Het beroep is gericht tegen de uitspraak van verweerder, gedagtekend 14 januari 2004, betreffende de van belanghebbende bij wege van nota’s d.d. 22 mei 2003 en 10 juli 2003 geheven leges ad € 24.575,27 en € 8.851,59.
Na bezwaar tegen de nota’s zijn deze bij de bestreden uitspraak verminderd met € 1.715,40.
Het beroep strekt tot vernietiging van de uitspraak van verweerder en tot vernietiging van de nota’s.

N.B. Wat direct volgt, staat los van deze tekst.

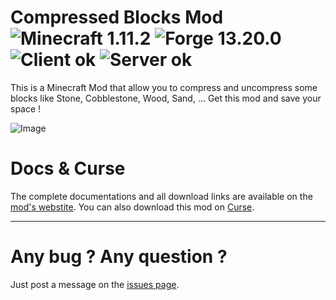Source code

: # Compressed Blocks Mod ![Minecraft 1.11.2](https://img.shields.io/badge/minecraft-1.11.2-blue.svg) ![Forge 13.20.0](https://img.shields.io/badge/forge-13.20.0%2B-blue.svg) ![Client ok](https://img.shields.io/badge/client-ok-brightgreen.svg) ![Server ok](https://img.shields.io/badge/server-ok-brightgreen.svg)
This is a Minecraft Mod that allow you to compress and uncompress some blocks like Stone, Cobblestone, Wood, Sand, ... Get this mod and save your space !

![Image](http://i.imgur.com/2i69Vgc.png)

# Docs & Curse
The complete documentations and all download links are available on the [mod's webstite](https://jbvn.me/cbm/).
You can also download this mod on [Curse](https://minecraft.curseforge.com/projects/compressed-blocks-mod).

---
# Any bug ? Any question ?
Just post a message on the [issues page](https://github.com/Joffrey4/CompressedBlocks/issues).
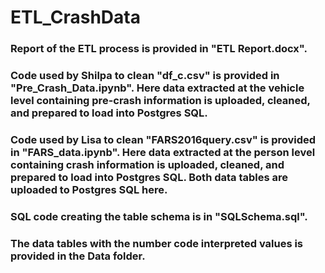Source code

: # ETL_CrashData

### Report of the ETL process is provided in "ETL Report.docx".
### Code used by Shilpa to clean "df_c.csv" is provided in "Pre_Crash_Data.ipynb". Here data extracted at the vehicle level containing pre-crash information is uploaded, cleaned, and prepared to load into Postgres SQL.
### Code used by Lisa to clean "FARS2016query.csv" is provided in "FARS_data.ipynb".  Here data extracted at the person level containing crash information is uploaded, cleaned, and prepared to load into Postgres SQL. Both data tables are uploaded to Postgres SQL here.
### SQL code creating the table schema is in "SQLSchema.sql".
### The data tables with the number code interpreted values is provided in the Data folder.
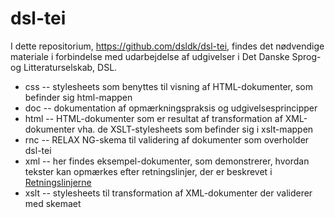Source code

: # dsl-tei

I dette repositorium, <https://github.com/dsldk/dsl-tei>, findes det nødvendige 
materiale i forbindelse med udarbejdelse af udgivelser i Det Danske Sprog- og 
Litteraturselskab, DSL.

* css -- stylesheets som benyttes til visning af HTML-dokumenter, som
  befinder sig html-mappen
* doc -- dokumentation af opmærkningspraksis og udgivelsesprincipper
* html -- HTML-dokumenter som er resultat af transformation af
  XML-dokumenter vha. de XSLT-stylesheets som befinder sig i xslt-mappen
* rnc -- RELAX NG-skema til validering af dokumenter som overholder
  dsl-tei
* xml -- her findes eksempel-dokumenter, som demonstrerer, hvordan
tekster kan opmærkes efter retningslinjer, der er beskrevet i
[Retningslinjerne](https://github.com/dsldk/dsl-tei/blob/master/doc/dsl-tei.md)
* xslt -- stylesheets til transformation af XML-dokumenter der
  validerer med skemaet
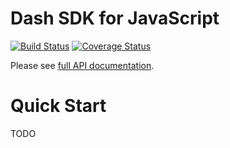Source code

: # Dash SDK for JavaScript

[![Build Status](https://travis-ci.com/dashaudio/dash-sdk-javascript.svg?token=j6b8xzvQsPodsJQUxCGM&branch=master)](https://travis-ci.com/dashaudio/dash-sdk-javascript)
[![Coverage Status](https://coveralls.io/repos/github/dashaudio/dash-sdk-javascript/badge.svg?branch=master)](https://coveralls.io/github/dashaudio/dash-sdk-javascript?branch=master)

Please see [full API documentation](http://documentation.dashaudio.co/sdk/javascript/).

# Quick Start

TODO
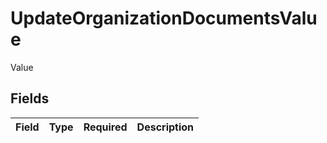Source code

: # UpdateOrganizationDocumentsValue

Value


## Fields

| Field       | Type        | Required    | Description |
| ----------- | ----------- | ----------- | ----------- |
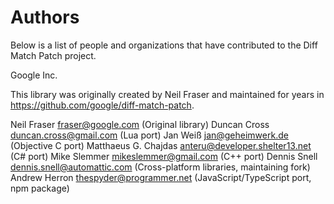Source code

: # Authors

Below is a list of people and organizations that have contributed
to the Diff Match Patch project.

Google Inc.

This library was originally created by Neil Fraser and maintained
for years in https://github.com/google/diff-match-patch.

Neil Fraser <fraser@google.com> (Original library)
Duncan Cross <duncan.cross@gmail.com> (Lua port)
Jan Weiß <jan@geheimwerk.de> (Objective C port)
Matthaeus G. Chajdas <anteru@developer.shelter13.net> (C# port)
Mike Slemmer <mikeslemmer@gmail.com> (C++ port)
Dennis Snell <dennis.snell@automattic.com> (Cross-platform libraries, maintaining fork)
Andrew Herron <thespyder@programmer.net> (JavaScript/TypeScript port, npm package)
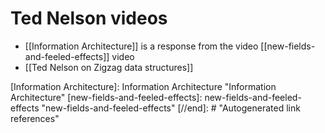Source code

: # Ted Nelson videos

- [[Information Architecture]] is a response from the video [[new-fields-and-feeled-effects]] video
- [[Ted Nelson on Zigzag data structures]]

[//begin]: # "Autogenerated link references for markdown compatibility"
[Information Architecture]: Information Architecture "Information Architecture"
[new-fields-and-feeled-effects]: new-fields-and-feeled-effects "new-fields-and-feeled-effects"
[//end]: # "Autogenerated link references"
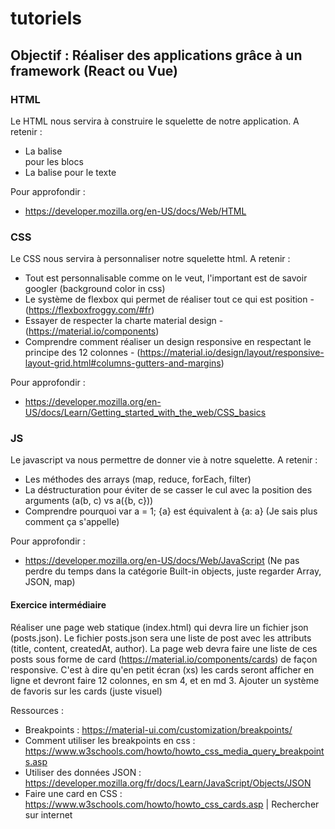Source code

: # tutoriels

## Objectif : Réaliser des applications grâce à un framework (React ou Vue)

### HTML
Le HTML nous servira à construire le squelette de notre application.
A retenir :
- La balise <div> pour les blocs
- La balise <span> pour le texte

Pour approfondir : 
- https://developer.mozilla.org/en-US/docs/Web/HTML

### CSS
Le CSS nous servira à personnaliser notre squelette html.
A retenir :
- Tout est personnalisable comme on le veut, l'important est de savoir googler (background color in css)
- Le système de flexbox qui permet de réaliser tout ce qui est position - (https://flexboxfroggy.com/#fr)
- Essayer de respecter la charte material design - (https://material.io/components)
- Comprendre comment réaliser un design responsive en respectant le principe des 12 colonnes - (https://material.io/design/layout/responsive-layout-grid.html#columns-gutters-and-margins)

Pour approfondir :
- https://developer.mozilla.org/en-US/docs/Learn/Getting_started_with_the_web/CSS_basics

### JS
Le javascript va nous permettre de donner vie à notre squelette.
A retenir :
- Les méthodes des arrays (map, reduce, forEach, filter)
- La déstructuration pour éviter de se casser le cul avec la position des arguments (a(b, c) vs a({b, c}))
- Comprendre pourquoi var a = 1; {a} est équivalent à {a: a} (Je sais plus comment ça s'appelle)

Pour approfondir : 
- https://developer.mozilla.org/en-US/docs/Web/JavaScript (Ne pas perdre du temps dans la catégorie Built-in objects, juste regarder Array, JSON, map)

#### Exercice intermédiaire
Réaliser une page web statique (index.html) qui devra lire un fichier json (posts.json). 
Le fichier posts.json sera une liste de post avec les attributs (title, content, createdAt, author).
La page web devra faire une liste de ces posts sous forme de card (https://material.io/components/cards) de façon responsive. 
C'est à dire qu'en petit écran (xs) les cards seront afficher en ligne et devront faire 12 colonnes, en sm 4, et en md 3.
Ajouter un système de favoris sur les cards (juste visuel)

Ressources :
- Breakpoints : https://material-ui.com/customization/breakpoints/
- Comment utiliser les breakpoints en css : https://www.w3schools.com/howto/howto_css_media_query_breakpoints.asp
- Utiliser des données JSON : https://developer.mozilla.org/fr/docs/Learn/JavaScript/Objects/JSON
- Faire une card en CSS : https://www.w3schools.com/howto/howto_css_cards.asp | Rechercher sur internet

Verweerder heeft een verweerschrift ingediend en concludeert tot bevestiging van de bestreden uitspraak.
Ter zitting (..)
2.1. De Legesverordening 2003 van de gemeente Obdam, bekendgemaakt in de Kogge Express van 18 december 2002, luidt met ingang van 1 januari 2003, voorzover hier van belang, als volgt:
“(..)
Artikel 2 Belastbaar feit
Onder de naam “leges” worden rechten geheven ter zake van het genot van door of vanwege het gemeentebestuur verstrekte diensten, genoemd in deze verordening en de daarbij behorende tarieventabel.
(..)
Artikel 6 Wijze van heffing
De leges worden geheven bij wege van mondelinge dan wel gedagtekende schriftelijke kennisgeving, waaronder mede wordt begrepen een stempelafdruk, zegel, nota of ander schriftuur.
(..)
Artikel 10 Machtiging tot overdracht van bevoegdheden
(..)
2. Het college van burgemeester en wethouders kan een of meer gemeenteambtenaren aanwijzen, die in zijn plaats treden met betrekking tot de uitvoering van enig wettelijke bepaling betreffende de heffing en invordering van leges.
(..) “
2.2. De bijbehorende Tarieventabel luidt, voorzover hier van belang, als volgt:
“(..)
Hoofdstuk 5 Bouwvergunningen c.a.
5.1 Onder bouwkosten in dit hoofdstuk wordt verstaan de aannemingssom (inclusief omzetbelasting) als bedoeld in paragraaf 1, eerste lid, van de Uniforme Administratieve Voorwaarden voor de uitvoering van werken 1989 (UAV 1989), voor het uit te voeren werk, of voor zover deze ontbreekt een raming van de bouwkosten (inclusief omzetbelasting) als bedoeld in het Normblad NEN 2631, uitgave 1979, of zoals dit normblad laatstelijk is gewijzigd of vervangen.
Bouwvergunningen
5.2 Het tarief bedraagt ter zake van:
(..)
5.2.2.2 een aanvraag tot het verkrijgen van een reguliere bouwvergunning, indien de bouwkosten, inclusief omzetbelasting: ` (..) tarief 2003
- minder [bedragen] dan € 68.068,-- (..) 522,10
vermeerderd met 1,45% van het bedrag waarmee de
bouwkosten € 22.690,-- te boven gaan
- € 68.068 bedragen of meer (..) 1.263,05
vermeerderd met 1,35% van het bedrag waarmee de
bouwkosten € 68.068 te boven gaan.
5.2.2.3 een aanvraag tot het verkrijgen van een bouwvergunning eerste fase:
75% van het bedrag berekend op de wijze als in 5.2.2.2 bepaald.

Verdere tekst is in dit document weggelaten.